Ferry Tolls are Not Taxes


Mar 29th, 2012
by Jeanette Doran

Ferry Tolls are Not Taxes:

Why Attempts to Characterize a Toll as a Tax are Baseless

March 9, 2012

 

On February 29, 2012, Governor Beverly Perdue issued Executive Order 116 to “establish a moratorium on the collection of new tolls for the North Carolina ferry system.” Executive Order 116 does not itself describe the ferry tolls as “taxes”;[1] however, in a press release issued on February 28, 2012, announcing Executive Order 116, the Governor repeatedly described the tolls as “ferry taxes” and “new taxes.” Although the legally significant document in the controversy surrounding the tolls is the Executive Order, the “tax” label cannot be ignored because misuse of the word “tax” risks diminishing its significance and misleading the public. Below is a short explanation of why the ferry tolls established at Session Law 2011-145, section 31.30 are not taxes as a matter of law.

The object of Session Law 2011-145, section 31.30 is to generate funds. If implemented, the law would raise money, but that fact alone does not transform the ferry tolls into taxes. As the North Carolina Supreme Court held in N.C. Turnpike Auhor. v. Pine Island, Inc., 265 N.C. 109, 116-17, 143 S.E.2d 319, 325 (1965), “Tolls are not taxes. A person uses a toll road at his option; if he does not use it, he pays no toll.” In distinguishing taxes from other governmental charges upon North Carolina residents, the Court stated, “[t]axes are levied for the support of government…. [t]olls are the compensation for the use of another’s property or improvements made.” (internal citation omitted).  Id. The context of Turnpike Authority was tolls for roadways, but its reasoning and holding are equally applicable to ferry tolls as such tolls are indistinguishable from road tolls in both a legal and practical sense.

Other legal authority supports the conclusion that a ferry toll is not a tax. In Stat ex rel. Utilities Comm’n v. Carolina Util. Customers Ass’n, 336 N.C. 657, 683, 446 S.E.2d 332, 347 (1994), the State Supreme Court again explained what a tax is, saying, “This Court has defined a tax as ‘a charge’ levied and collected as a contribution to the maintenance of the general government . . . .[A tax is] imposed upon the citizens in common at regularly recurring periods for the purpose of providing continuous revenue.” Here, ferry tolls are charged only to those who use ferries, not to “the citizens in common.” Further, ferry tolls are charged at the time of usage and to compensate for usage and are not charged at “regularly recurring periods.” As Professor John Orth has explained, “A tax is a forced contribution to government; it differs from a fee in that it has no necessary immediate relationship to a benefit conferred.” Orth, The North Carolina State Constitution 88.

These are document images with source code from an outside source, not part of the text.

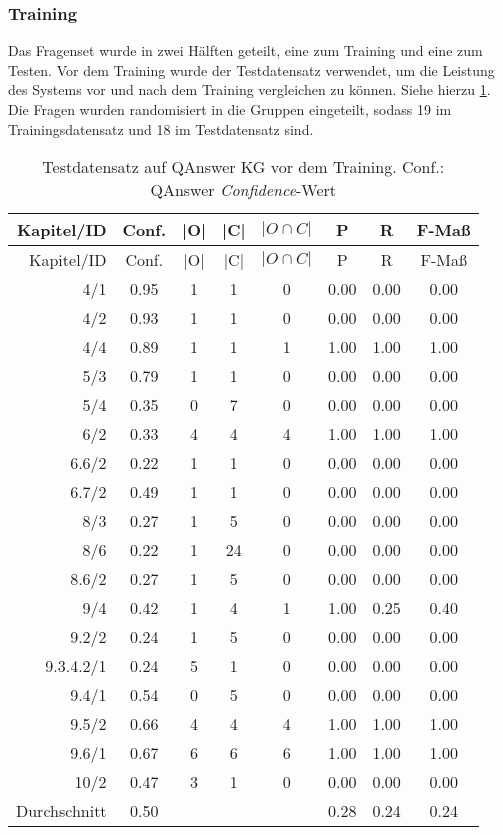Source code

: \subsubsection{Training}

Das Fragenset wurde in zwei Hälften geteilt, eine zum Training und eine zum Testen.
Vor dem Training wurde der Testdatensatz verwendet, um die Leistung des Systems vor und nach dem Training vergleichen zu können.
Siehe hierzu \cref{tab:qanswervortraining}.
Die Fragen wurden randomisiert in die Gruppen eingeteilt, sodass 19 im Trainingsdatensatz und 18 im Testdatensatz sind.

\begin{longtable}{r c c c c c c c}
  \caption[Testdatensatz QAnswer vor Training]{Testdatensatz auf QAnswer KG vor dem Training.
  Conf.: QAnswer \emph{Confidence}-Wert}
  \label{tab:qanswervortraining}
  \\
  \toprule
  Kapitel/ID    & Conf. & |O|   & |C|   & $|O \cap C|$  & P     & R     & F-Maß   \\
  \midrule
  \endfirsthead
  \toprule
  Kapitel/ID    & Conf. & |O|   & |C|   & $|O \cap C|$  & P     & R     & F-Maß   \\
  \midrule
  \endhead
	4/1			& 0.95 & 1 & 1  & 0 & 0.00 & 0.00 & 0.00 \\
	4/2			& 0.93 & 1 & 1  & 0 & 0.00 & 0.00 & 0.00 \\
	4/4			& 0.89 & 1 & 1  & 1 & 1.00 & 1.00 & 1.00 \\
	5/3			& 0.79 & 1 & 1  & 0 & 0.00 & 0.00 & 0.00 \\
	5/4			& 0.35 & 0 & 7  & 0 & 0.00 & 0.00 & 0.00 \\
	6/2			& 0.33 & 4 & 4  & 4 & 1.00 & 1.00 & 1.00 \\
	6.6/2		& 0.22 & 1 & 1  & 0 & 0.00 & 0.00 & 0.00 \\
	6.7/2		& 0.49 & 1 & 1  & 0 & 0.00 & 0.00 & 0.00 \\
	8/3			& 0.27 & 1 & 5  & 0 & 0.00 & 0.00 & 0.00 \\
	8/6			& 0.22 & 1 & 24 & 0 & 0.00 & 0.00 & 0.00 \\
	8.6/2		& 0.27 & 1 & 5  & 0 & 0.00 & 0.00 & 0.00 \\
	9/4			& 0.42 & 1 & 4  & 1 & 1.00 & 0.25 & 0.40 \\
	9.2/2		& 0.24 & 1 & 5  & 0 & 0.00 & 0.00 & 0.00 \\
	9.3.4.2/1	& 0.24 & 5 & 1  & 0 & 0.00 & 0.00 & 0.00 \\
	9.4/1		& 0.54 & 0 & 5  & 0 & 0.00 & 0.00 & 0.00 \\
	9.5/2		& 0.66 & 4 & 4  & 4 & 1.00 & 1.00 & 1.00 \\
	9.6/1		& 0.67 & 6 & 6  & 6 & 1.00 & 1.00 & 1.00 \\
	10/2		& 0.47 & 3 & 1  & 0 & 0.00 & 0.00 & 0.00 \\
  \midrule
  Durchschnitt  & 0.50 &  &    &   & 0.28 & 0.24 & 0.24 \\
  \bottomrule
\end{longtable}

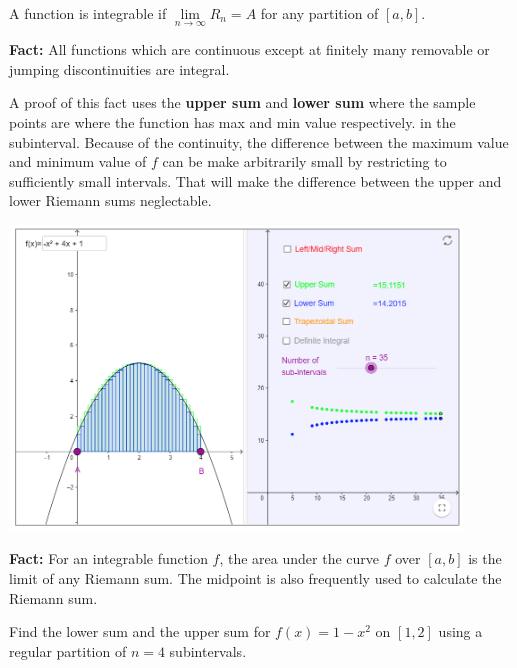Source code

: \begin{definition}

A function is integrable if \(\lim\limits_{n\to \infty}R_n=A\) for any
partition of \([a, b]\).

\end{definition}

\textbf{Fact:} All functions which are continuous except at finitely
many removable or jumping discontinuities are integral.

A proof of this fact uses the \textbf{upper sum} and \textbf{lower sum}
where the sample points are where the function has max and min value
respectively. in the subinterval. Because of the continuity, the
difference between the maximum value and minimum value of \(f\) can be
make arbitrarily small by restricting to sufficiently small intervals.
That will make the difference between the upper and lower Riemann sums
neglectable.

\includegraphics[width=0.9\textwidth]{img/image-20200422234550315.png}

\textbf{Fact:} For an integrable function \(f\), the area under the
curve \(f\) over \([a, b]\) is the limit of any Riemann sum. The
midpoint is also frequently used to calculate the Riemann sum.

\begin{example}

Find the lower sum and the upper sum for \(f(x)=1 - x^2\) on \([1,2]\)
using a regular partition of \(n=4\) subintervals.

\end{example}
\vspace*{6\baselineskip}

A ferry toll is a fee in that its assessment is related to the benefit of riding a ferry which benefit is conferred immediately upon payment of the toll. Unlike a payment of a tax which is compulsory, unavoidable and confers no special benefit on the payor, the payment of a toll establishes a kind of quid pro quo entitling the payor at his option the special benefit of riding a ferry rather than taking a less convenient or more expensive route to his destination.

In sum, the Supreme Court has been crystal clear: “Tolls are not taxes.” Turnpike Authority, 265 N.C. 116-17. Little doubt about the issue is warranted.



[1] One possible reason the Executive Order does not describe the ferry tolls as a “tax” could be that Article V, section 2 of the North Carolina Constitution mandated that the power of taxation “shall never be surrendered, suspended or contracted away” pursuant to.